Note: This was originally posted on NJWV.
A photo campaign highlighting the faces and voices of black students at Harvard College. Our voices often go unheard on this campus, our experiences are devalued, our presence is questioned—this project is our way of speaking back, of claiming this campus, of standing up to say: We are here. This place is ours. We, TOO, are Harvard.
Our project was inspired by the recent ‘I, too, am Harvard’ initiative. The Harvard project resonated with a sense of communal disaffection that students of colour at Oxford have with the University. The sharing of the Buzzfeed article ‘I, too, am Harvard’ on the online Oxford based race forum, ‘Skin Deep’ led to students quickly self organising a photoshoot within the same week. A message that was consistently reaffirmed throughout the day was that students in their daily encounters at Oxford are made to feel different and Othered from the Oxford community.
We hope to offer the opportunity to build a stage on which men and women of color can be included in the atmosphere of this campus.
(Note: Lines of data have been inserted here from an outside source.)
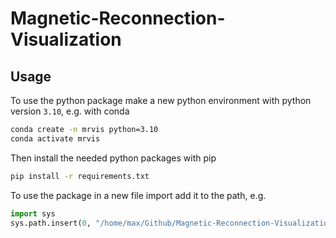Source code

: # Magnetic-Reconnection-Visualization

## Usage

To use the python package make a new python environment with python version `3.10`, e.g. with conda

```bash
conda create -n mrvis python=3.10
conda activate mrvis
```

Then install the needed python packages with pip

```bash
pip install -r requirements.txt
```

To use the package in a new file import add it to the path, e.g.
 
```python
import sys
sys.path.insert(0, "/home/max/Github/Magnetic-Reconnection-Visualization/src")
```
Most of all, we want to continue the momentum pushed forth by other I Am movements across the nation and the world.
So this has become a proper meme on college campuses now. I’ve also seen a Johns Hopkins version on Twitter. I’m sure there are others going on as well. Part of me is resistant to this type of “me too” project in that it risks becoming Yet-Another-I-Too-Am project—where the perceived lack of creativity makes it easier to dismiss the concerns the project raises.
Part of me though sees it as being absolutely necessary since an all-too-easy response to seeing I, Too, Am Harvard is to think “that would never happen here.” It’s very easy to dismiss these as someone else’s problem until one shows up on your campus or alma mater.
This assumes that people, say at Princeton, even saw the Harvard or Oxford projects. I’m totally okay with doing a me too project because you think your audience is ignorant of the other projects. A lot of the point of privilege is being completely unaware of this sort of thing until it gets held up in your face.
I also like looking at these as listing microaggressions rather than completely eggregious racism since it’s very easy for us to dismiss and distance ourselves from the obviously-racist stuff and very difficult for us to even be aware of how we’re all committing microaggressions. The more we’re aware of how these little comments hurt—even the intended-compliments about “good english”—and how we all use them, the better off we’ll all be.
And yes, I’m saying “we all” because I fully subscribe to the idea that we’re all a little bit racist and that acknowledging as much is the most-important step to dealing with it.
About the form
The other thing about these projects that interests me is the form itself. This kind of portrait where the subject is holding a sign isn’t anything new. But it’s become an increasingly popular form on the web. I think a lot of this is because of how popular image macros have become; holding your own sign is a very easy way to make your own in-camera image macro.
It’s also representative of how much photography has become the medium of communication these days. It’s no longer text or images. It’s both. And fluency in both is what all the kids are doing now.